A highly specific and sensitive pharmacophore model for identifying CXCR4 antagonists. Comparison with docking and shape-matching virtual screening performance
HIV infection is initiated by fusion of the virus with the target cell through binding of the viral gp120 protein with the CD4 cell surface receptor protein and the CXCR4 or CCR5 coreceptors. There is currently considerable interest in developing novel ligands that can modulate the conformations of these coreceptors and, hence, ultimately block virus–cell fusion. Herein, we present a highly specific and sensitive pharmacophore model for identifying CXCR4 antagonists that could potentially serve as HIV entry inhibitors. Its performance was compared with docking and shape-matching virtual screening approaches using 3OE6 CXCR4 crystal structure and high-affinity ligands as query molecules, respectively. The performance of these methods was compared by virtually screening a library assembled by us, consisting of 228 high affinity known CXCR4 inhibitors from 20 different chemotype families and 4696 similar presumed inactive molecules. The area under the ROC plot (AUC), enrichment factors, and diversity of the resulting virtual hit lists was analyzed. Results show that our pharmacophore model achieves the highest VS performance among all the docking and shape-based scoring functions used. Its high selectivity and sensitivity makes our pharmacophore a very good filter for identifying CXCR4 antagonists.
Benchmarking of HPCC: A novel 3D molecular representation combining shape and pharmacophoric descriptors for efficient molecular similarity assessments
Since 3D molecular shape is an important determinant of biological activity, designing accurate 3D molecular representations is still of high interest. Several chemoinformatic approaches have been developed to try to describe accurate molecular shapes.
Here, we present a novel 3D molecular description, namely harmonic pharma chemistry coefficient (HPCC), combining a ligand-centric pharmacophoric description projected onto a spherical harmonic based shape of a ligand. The performance of HPCC was evaluated by comparison to the standard ROCS software in a ligand-based virtual screening (VS) approach using the publicly available directory of useful decoys (DUD) data set comprising over 100,000 compounds distributed across 40 protein targets.

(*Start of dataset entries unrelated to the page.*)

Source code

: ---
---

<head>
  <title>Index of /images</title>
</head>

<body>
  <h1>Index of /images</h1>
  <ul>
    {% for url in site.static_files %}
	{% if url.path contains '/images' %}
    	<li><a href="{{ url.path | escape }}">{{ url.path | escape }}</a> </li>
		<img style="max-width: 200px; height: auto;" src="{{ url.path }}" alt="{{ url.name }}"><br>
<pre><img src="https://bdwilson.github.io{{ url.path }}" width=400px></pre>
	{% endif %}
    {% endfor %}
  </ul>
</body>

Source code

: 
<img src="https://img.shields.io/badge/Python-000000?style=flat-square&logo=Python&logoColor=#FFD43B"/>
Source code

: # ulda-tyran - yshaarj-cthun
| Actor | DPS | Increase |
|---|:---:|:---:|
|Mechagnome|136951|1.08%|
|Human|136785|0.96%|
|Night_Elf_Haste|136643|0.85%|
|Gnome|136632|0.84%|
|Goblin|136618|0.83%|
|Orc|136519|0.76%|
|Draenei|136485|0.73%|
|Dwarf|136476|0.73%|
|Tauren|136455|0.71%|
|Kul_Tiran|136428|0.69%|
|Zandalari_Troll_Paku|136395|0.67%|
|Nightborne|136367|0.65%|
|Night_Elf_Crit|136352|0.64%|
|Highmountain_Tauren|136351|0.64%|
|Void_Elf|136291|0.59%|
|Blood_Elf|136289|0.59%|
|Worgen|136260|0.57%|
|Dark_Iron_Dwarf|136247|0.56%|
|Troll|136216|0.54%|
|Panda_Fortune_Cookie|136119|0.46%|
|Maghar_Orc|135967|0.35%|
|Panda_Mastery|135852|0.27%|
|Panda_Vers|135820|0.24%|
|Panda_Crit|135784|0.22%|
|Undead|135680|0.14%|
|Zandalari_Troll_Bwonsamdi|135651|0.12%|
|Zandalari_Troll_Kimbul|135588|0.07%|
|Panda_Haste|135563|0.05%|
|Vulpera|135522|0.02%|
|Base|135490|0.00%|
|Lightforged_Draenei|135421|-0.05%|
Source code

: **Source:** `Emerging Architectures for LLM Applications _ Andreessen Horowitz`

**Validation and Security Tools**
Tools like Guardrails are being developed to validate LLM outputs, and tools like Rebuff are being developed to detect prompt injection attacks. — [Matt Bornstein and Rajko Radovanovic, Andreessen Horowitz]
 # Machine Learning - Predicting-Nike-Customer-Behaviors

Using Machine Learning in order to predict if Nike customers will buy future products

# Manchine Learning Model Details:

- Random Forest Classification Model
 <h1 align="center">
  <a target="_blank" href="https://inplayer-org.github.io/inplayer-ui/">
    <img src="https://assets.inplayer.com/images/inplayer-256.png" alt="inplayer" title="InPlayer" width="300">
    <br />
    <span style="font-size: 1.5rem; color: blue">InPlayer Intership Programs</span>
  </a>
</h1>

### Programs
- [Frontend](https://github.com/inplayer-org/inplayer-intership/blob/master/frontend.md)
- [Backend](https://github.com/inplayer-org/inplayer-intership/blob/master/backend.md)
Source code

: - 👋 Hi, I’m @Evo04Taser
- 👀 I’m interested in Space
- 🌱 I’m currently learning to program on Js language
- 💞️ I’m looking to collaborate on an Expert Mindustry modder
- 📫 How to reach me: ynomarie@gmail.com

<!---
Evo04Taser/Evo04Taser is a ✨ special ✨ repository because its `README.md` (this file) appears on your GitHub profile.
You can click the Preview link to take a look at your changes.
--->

Our results were analyzed using commonly reported statistics such as the area under the curve (AUC) and normalized sum of logarithms of ranks (NSLR) metrics. Overall, our HPCC 3D method is globally as efficient as the state-of-the-art ROCS software in terms of enrichment and slightly better for more than half of the DUD targets. Since it is largely admitted that VS results depend strongly on the nature of the protein families, we believe that the present HPCC solution is of interest over the current ligand-based VS methods.